そして、2020年5月1日、改正金融商品取引法が施行されました。それに伴い、日本STO協会が金商法に基づく認定自主規制団体(「認定金融商品取引業協会」)として、金融庁に指定されました。これにより日本STO協会は、セキュリティトークン(電子記録移転権利)等の売買その他の取引等に係る自主規制業務等を実施していくこととなりました。
なお、日本STO協会は2022年12月時点で、正会員14社、賛助会員58社、後援会員3社まで拡大しています。
その他にも「一般社団法人日本セキュリティトークン協会」(JSTA)が2019年5月に設立されており、同協会はSTOに関連する技術や制度、ビジネスに関して、調査・研究・普及・啓発活動を行う団体です。JSTAは毎月、セキュリティトークンに関する勉強会を開催しています。
STOとは
さて、ここまでSTOやセキュリティトークンというワードが何度も出てきましたが、そもそもSTOとは一体何なのでしょうか?
STOは「Security Token Offering」の略称であり、ブロックチェーン上で発行されたセキュリティトークンを、投資家などに売却することによって資金調達を行う方法のことです。
セキュリティトークンは、日本語では証券トークン(証券型トークン)と訳され、ブロックチェーンを用いて電子的に有価証券を発行した「デジタル証券」を指しています。なお、有価証券とは、株式や債券、手形や小切手など、財産的価値があるもののことです。有価証券は譲渡によって、その所有権を簡単に移転させられます。
ブロックチェーンを使って発行することが、これまでの紙の有価証券を電子化したものと異なります。紙の有価証券は売買単位が10株の場合は電子化したとしても10株です。
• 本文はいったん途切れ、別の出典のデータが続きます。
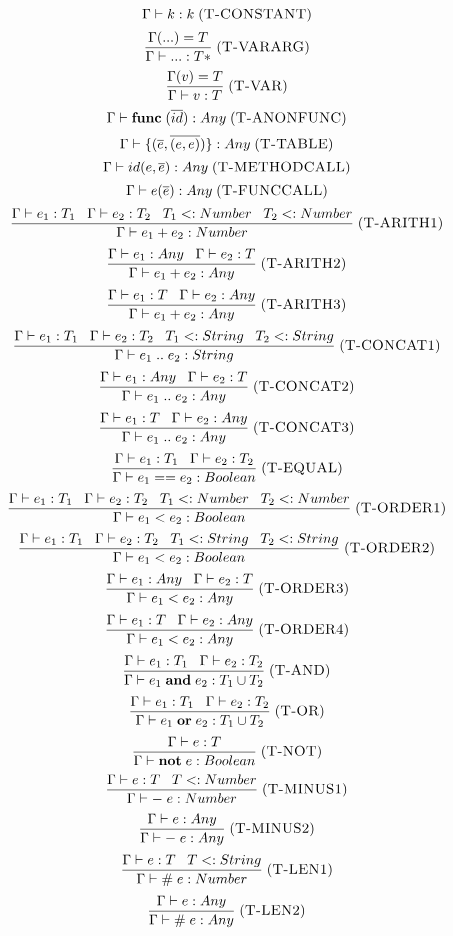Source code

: \documentclass[12pt]{article}
\newcommand{\mylabel}[1]{\; (\textsc{#1})}
\newcommand{\subtype}{<:}
\newcommand{\env}{\Gamma}
\begin{document}
\[
\env \vdash k : k
\mylabel{T-CONSTANT}
\]
\[
\frac{\env({...}) = T}
     {\env \vdash {...} : T*}
\mylabel{T-VARARG}
\]
\[
\frac{\env(v) = T}
     {\env \vdash v : T}
\mylabel{T-VAR}
\]
\[
\env \vdash \mathbf{func} \; (\overline{id}) : Any
\mylabel{T-ANONFUNC}
\]
\[
\env \vdash \{(\overline{e},\overline{(e,e)})\} : Any
\mylabel{T-TABLE}
\]
\[
\env \vdash id(e,\overline{e}) : Any
\mylabel{T-METHODCALL}
\]
\[
\env \vdash e(\overline{e}) : Any
\mylabel{T-FUNCCALL}
\]
\[
\frac{\env \vdash e_{1}:T_{1} \;\;\; \env \vdash e_{2}:T_{2} \;\;\;
      T_{1} \subtype Number \;\;\; T_{2} \subtype Number}
     {\env \vdash e_{1} + e_{2} : Number}
\mylabel{T-ARITH1}
\]
\[
\frac{\env \vdash e_{1}:Any \;\;\; \env \vdash e_{2}:T}
     {\env \vdash e_{1} + e_{2} : Any}
\mylabel{T-ARITH2}
\]
\[
\frac{\env \vdash e_{1}:T \;\;\; \env \vdash e_{2}:Any}
     {\env \vdash e_{1} + e_{2} : Any}
\mylabel{T-ARITH3}
\]
\[
\frac{\env \vdash e_{1}:T_{1} \;\;\; \env \vdash e_{2}:T_{2} \;\;\;
      T_{1} \subtype String \;\;\; T_{2} \subtype String}
     {\env \vdash e_{1} \; {..} \;  e_{2} : String}
\mylabel{T-CONCAT1}
\]
\[
\frac{\env \vdash e_{1}:Any \;\;\; \env \vdash e_{2}:T}
     {\env \vdash e_{1} \; {..} \; e_{2} : Any}
\mylabel{T-CONCAT2}
\]
\[
\frac{\env \vdash e_{1}:T \;\;\; \env \vdash e_{2}:Any}
     {\env \vdash e_{1} \; {..} \; e_{2} : Any}
\mylabel{T-CONCAT3}
\]
\[
\frac{\env \vdash e_{1}:T_{1} \;\;\; \env \vdash e_{2}:T_{2}}
     {\env \vdash e_{1} == e_{2} : Boolean}
\mylabel{T-EQUAL}
\]
\[
\frac{\env \vdash e_{1}:T_{1} \;\;\; \env \vdash e_{2}:T_{2} \;\;\;
      T_{1} \subtype Number \;\;\; T_{2} \subtype Number}
     {\env \vdash e_{1} < e_{2} : Boolean}
\mylabel{T-ORDER1}
\]
\[
\frac{\env \vdash e_{1}:T_{1} \;\;\; \env \vdash e_{2}:T_{2} \;\;\;
      T_{1} \subtype String \;\;\; T_{2} \subtype String}
     {\env \vdash e_{1} < e_{2} : Boolean}
\mylabel{T-ORDER2}
\]
\[
\frac{\env \vdash e_{1}:Any \;\;\; \env \vdash e_{2}:T}
     {\env \vdash e_{1} < e_{2} : Any}
\mylabel{T-ORDER3}
\]
\[
\frac{\env \vdash e_{1}:T \;\;\; \env \vdash e_{2}:Any}
     {\env \vdash e_{1} < e_{2} : Any}
\mylabel{T-ORDER4}
\]
\[
\frac{\env \vdash e_{1}:T_{1} \;\;\; \env \vdash e_{2}:T_{2}}
     {\env \vdash e_{1} \; \mathbf{and} \; e_{2} : T_{1} \cup T_{2}}
\mylabel{T-AND}
\]
\[
\frac{\env \vdash e_{1}:T_{1} \;\;\; \env \vdash e_{2}:T_{2}}
     {\env \vdash e_{1} \; \mathbf{or} \; e_{2} : T_{1} \cup T_{2}}
\mylabel{T-OR}
\]
\[
\frac{\env \vdash e:T}
     {\env \vdash \mathbf{not} \; e : Boolean}
\mylabel{T-NOT}
\]
\[
\frac{\env \vdash e:T \;\;\; T \subtype Number}
     {\env \vdash - \; e : Number}
\mylabel{T-MINUS1}
\]
\[
\frac{\env \vdash e:Any}
     {\env \vdash - \; e : Any}
\mylabel{T-MINUS2}
\]
\[
\frac{\env \vdash e:T \;\;\; T \subtype String}
     {\env \vdash \# \; e : Number}
\mylabel{T-LEN1}
\]
\[
\frac{\env \vdash e:Any}
     {\env \vdash \# \; e : Any}
\mylabel{T-LEN2}
\]
\end{document}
しかしセキュリティトークンは売買の単位を自由に設定できるため、小口で販売することで個人投資家が参入しやすくなります。
STOやセキュリティトークンは、株式とは異なり企業の存在を前提としません。セキュリティトークンは特定の企業に紐づくこともあれば、企業が主体とならない事業やプロジェクトに紐づくこともあります。個別の事例ごとに詳細は異なりますが、調達された資金を元手に実施される事業やプロジェクトの収益などが投資家に分配される場合もあります。
また、セキュリティトークンは、ブロックチェーン上で発行されたプログラミング可能な証券であるため、所有権の移転手続きなどの効率化・自動化が可能です。この点が、既存の証券関連の業務を効率化し、コスト削減につながると期待されています。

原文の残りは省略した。